Итак, пророчество всеобщего примирения
Возвратимся к европейцам… Прежде, например, чем полюбить кого-либо из европейских либералов и радикалов, надо бояться Церкви.
Начало премудрости (т. е. настоящей веры) есть страх, а любовь – только плод. Нельзя считать плод корнем, а корень плодом. Тут даже кстати можно продолжить с успехом именно это уподобление. Правда, плод или часть плода (семя) зарывается в землю так, что оно становится невидимым и перерождается в корень и другие части растения. В таком смысле я могу, например, полюбить даже и самого Гамбетту!.. Каким образом? – Очень простым. Говорят, что один из самых пылких и, конечно, не робких жирондистов (кажется, Isnard), спасаясь от гильотины, пробыл несколько дней в каменоломнях и от мучений страха стал христианином. Вот если бы Гамбетта, вследствие какого-нибудь подобного потрясения, захотел «облечься во Христа», пошел бы к священнику и сказал: «Отец мой, я понял, что республика – вздор, что свобода – изношенная пошлость, что нация наша, прежде действительно великая, теперь недостойна больше внимания, и сам себе я кажусь так глуп и так низок, что умираю от стыда и тоски, – научите меня… Обратите меня… Я знаю, что христианину необходимо усилие воли и скромность ума перед вашим учением… Я согласен принять все, даже и то, что мне противно и с чем отвратительная отупелость моего разума, воспитанного верой в прогресс, согласиться не может. Я в принципе решаюсь всякое сочувствие этому смешному, либеральному разуму считать заблуждением, ошибкой».

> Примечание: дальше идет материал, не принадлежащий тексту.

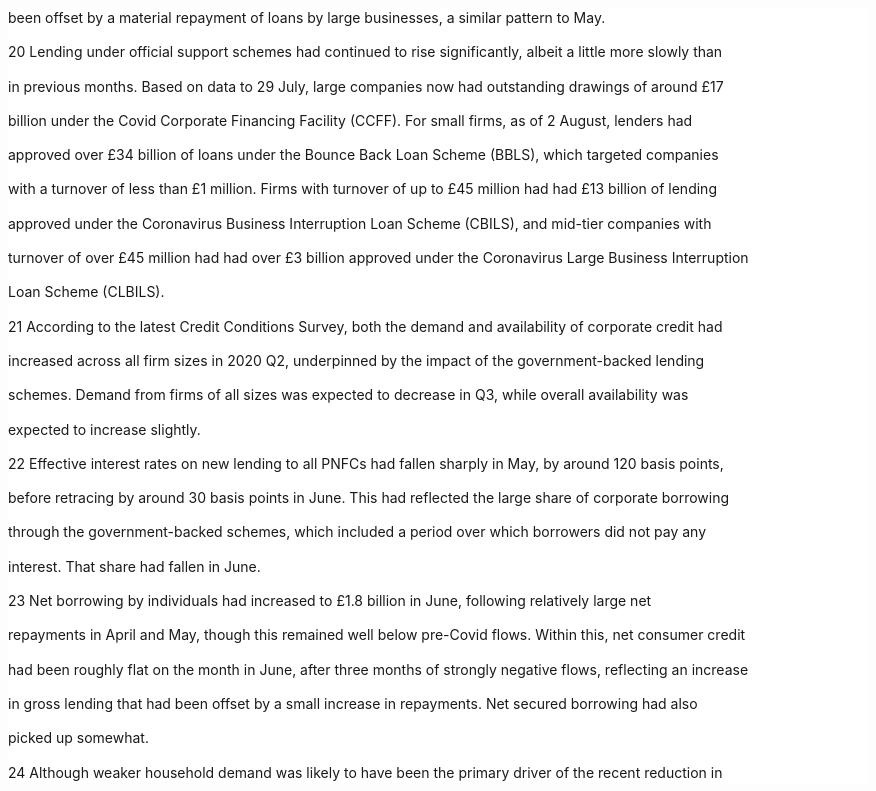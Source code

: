 been offset by a material repayment of loans by large businesses, a similar pattern to May.

20 Lending under official support schemes had continued to rise significantly, albeit a little more slowly than

in previous months. Based on data to 29 July, large companies now had outstanding drawings of around £17

billion under the Covid Corporate Financing Facility (CCFF). For small firms, as of 2 August, lenders had

approved over £34 billion of loans under the Bounce Back Loan Scheme (BBLS), which targeted companies

with a turnover of less than £1 million. Firms with turnover of up to £45 million had had £13 billion of lending

approved under the Coronavirus Business Interruption Loan Scheme (CBILS), and mid-tier companies with

turnover of over £45 million had had over £3 billion approved under the Coronavirus Large Business Interruption

Loan Scheme (CLBILS).

21 According to the latest Credit Conditions Survey, both the demand and availability of corporate credit had

increased across all firm sizes in 2020 Q2, underpinned by the impact of the government-backed lending

schemes. Demand from firms of all sizes was expected to decrease in Q3, while overall availability was

expected to increase slightly.

22 Effective interest rates on new lending to all PNFCs had fallen sharply in May, by around 120 basis points,

before retracing by around 30 basis points in June. This had reflected the large share of corporate borrowing

through the government-backed schemes, which included a period over which borrowers did not pay any

interest. That share had fallen in June.

23 Net borrowing by individuals had increased to £1.8 billion in June, following relatively large net

repayments in April and May, though this remained well below pre-Covid flows. Within this, net consumer credit

had been roughly flat on the month in June, after three months of strongly negative flows, reflecting an increase

in gross lending that had been offset by a small increase in repayments. Net secured borrowing had also

picked up somewhat.

24 Although weaker household demand was likely to have been the primary driver of the recent reduction in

Вот в таком случае я понимаю, что можно было бы полюбить Гамбетту всем сердцем и всею душою, «как самого себя», – полюбить его в одно и то же время и нравственно, и эстетически, – полюбить и с умственным восхищением, и с умилением сердечным… Теперь же, каюсь, я, считая себя не менее кого бы то ни было вправе называться русским человеком, при всей доброй воле моей, никак не могу ни умиляться, ни восхищаться, думая об этом энергическом воздухоплавателе… А он еще самый крупный и занимательный, кажется, из нынешних граждан самой европейской из наций Западной Европы.
Или возьмем пример ближе. Трудно себе представить, чтобы который-нибудь из наших умеренных либералов «озарился светом истины»… Но все-таки представим себе обратный процесс. Вообразим себе, что не страх довел которого-нибудь из них, как Isnarda, до премудрости, а премудрость довела до страха рядом умозаключений ясных, но не в духе времени (с которым «живая» мысль принуждена считаться, но уважать который она вовсе не обязана). Трудно себе это представить, положим. Для того, чтобы в наше время члену плачевной интеллигенции нашей стать тем, что зовется вообще «мистиком», – надо иной калибр ума, чем мы видим у подобных профессоров и фельетонистов. Но положим… положим, что либерал дошел премудростью человеческою до страха Божия… Ведь я сказал уже: сила Господня и в немощах наших нередко познается; русские либералы немощны, но Бог силен. Дошли они премудростью до страха и смирились, – живут в томлении кроткого прозелитизма, писать вовсе перестали… Как бы они все были тогда привлекательны и милы!.. Сколько уважительного и теплого снисхождения возбуждали бы тогда эти скромные люди!..
Но теперь их даже не следует любить: мириться с ними не должно… Им должно желать добра лишь в том смысле, чтоб они опомнились и изменились, – т. е. самого высшего добра, идеального… А если их поразят несчастия, если они потерпят гонения или какую иную земную кару, то этому роду зла можно даже немного и порадоваться, в надежде на их нравственное исцеление. Покойный митрополит Филарет находил, что телесное наказание преступников полезно для их духовного настроения, и потому он стоял за телесное наказание [32] .
И сам г. Достоевский почти во всех своих произведениях, исполненных такого искреннего чувства и любви к человечеству, проводит почти ту же мысль, быть может и невольно, руководимый каким-то высоким инстинктом.